Patel Jay, Mowery Danielle, Krishnan Anand, Thyvalikakath Thankam
Indiana University School of Dentistry, Indianapolis, IN.
Department of Bio-Health Informatics, IUPUI School of Informatics and Computing, Indianapolis, IN.
AMIA Annu Symp Proc. 2018 Dec 5;2018:1442-1450. eCollection 2018.

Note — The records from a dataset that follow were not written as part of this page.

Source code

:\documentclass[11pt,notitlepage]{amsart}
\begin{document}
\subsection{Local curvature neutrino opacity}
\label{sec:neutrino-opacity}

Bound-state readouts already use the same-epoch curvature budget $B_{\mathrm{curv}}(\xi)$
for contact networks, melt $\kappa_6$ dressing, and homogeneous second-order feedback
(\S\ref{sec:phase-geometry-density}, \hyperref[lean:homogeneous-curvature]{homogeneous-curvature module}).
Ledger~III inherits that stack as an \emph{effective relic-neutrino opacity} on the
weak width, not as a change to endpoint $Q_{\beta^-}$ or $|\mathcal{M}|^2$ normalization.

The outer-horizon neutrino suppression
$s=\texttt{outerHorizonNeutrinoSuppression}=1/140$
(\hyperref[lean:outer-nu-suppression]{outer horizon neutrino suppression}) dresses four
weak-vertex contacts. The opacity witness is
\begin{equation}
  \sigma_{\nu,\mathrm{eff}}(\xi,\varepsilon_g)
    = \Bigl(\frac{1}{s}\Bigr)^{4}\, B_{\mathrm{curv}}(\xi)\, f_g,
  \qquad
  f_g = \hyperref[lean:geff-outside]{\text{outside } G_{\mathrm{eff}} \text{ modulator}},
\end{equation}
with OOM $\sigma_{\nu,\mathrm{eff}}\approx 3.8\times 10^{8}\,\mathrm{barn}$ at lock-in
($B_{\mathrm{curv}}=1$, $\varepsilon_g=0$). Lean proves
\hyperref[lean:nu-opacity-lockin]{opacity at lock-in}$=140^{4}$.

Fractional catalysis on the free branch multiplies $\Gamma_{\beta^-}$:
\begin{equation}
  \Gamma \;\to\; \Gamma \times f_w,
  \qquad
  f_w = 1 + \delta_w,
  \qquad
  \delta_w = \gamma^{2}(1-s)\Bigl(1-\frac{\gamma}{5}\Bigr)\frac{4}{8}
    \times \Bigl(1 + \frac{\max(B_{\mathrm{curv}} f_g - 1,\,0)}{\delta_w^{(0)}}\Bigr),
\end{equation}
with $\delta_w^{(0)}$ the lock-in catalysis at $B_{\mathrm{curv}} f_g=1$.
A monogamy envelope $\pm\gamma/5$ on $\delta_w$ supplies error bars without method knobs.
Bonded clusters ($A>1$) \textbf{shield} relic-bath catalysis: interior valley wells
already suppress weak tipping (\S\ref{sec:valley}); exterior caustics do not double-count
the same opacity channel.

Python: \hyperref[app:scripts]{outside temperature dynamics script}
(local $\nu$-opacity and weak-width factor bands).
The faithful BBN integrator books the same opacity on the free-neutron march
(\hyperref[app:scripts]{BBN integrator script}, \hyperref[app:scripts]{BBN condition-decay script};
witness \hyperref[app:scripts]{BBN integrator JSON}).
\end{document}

Dentists are more often treating patients with Cardiovascular Diseases (CVD) in their clinics; therefore, dentists may need to alter treatment plans in the presence of CVD. However, it's unclear to what extent patient-reported CVD information is accurately captured in Electronic Dental Records (EDRs). In this pilot study, we aimed to measure the reliability of patient-reported CVD conditions in EDRs. We assessed information congruence by comparing patients' self-reported dental histories to their original diagnosis assigned by their medical providers in the Electronic Medical Record (EMR). To enable this comparison, we encoded patients CVD information from the free-text data of EDRs into a structured format using natural language processing (NLP). Overall, our NLP approach achieved promising performance extracting patients' CVD-related information. We observed disagreement between self-reported EDR data and physician-diagnosed EMR data.
牙医在其诊所中越来越频繁地治疗患有心血管疾病(CVD)的患者;因此,牙医可能需要在患者患有心血管疾病的情况下调整治疗计划。然而,目前尚不清楚电子牙科记录(EDR)中患者报告的心血管疾病信息被准确记录的程度。在这项试点研究中,我们旨在衡量电子牙科记录中患者报告的心血管疾病状况的可靠性。我们通过将患者自我报告的牙科病史与其在电子病历(EMR)中由医疗服务提供者指定的原始诊断进行比较,来评估信息的一致性。为了进行这种比较,我们使用自然语言处理(NLP)将电子牙科记录的自由文本数据中的患者心血管疾病信息编码为结构化格式。总体而言,我们的自然语言处理方法在提取患者的心血管疾病相关信息方面取得了令人满意的表现。我们观察到电子牙科记录的自我报告数据与医生诊断的电子病历数据之间存在不一致。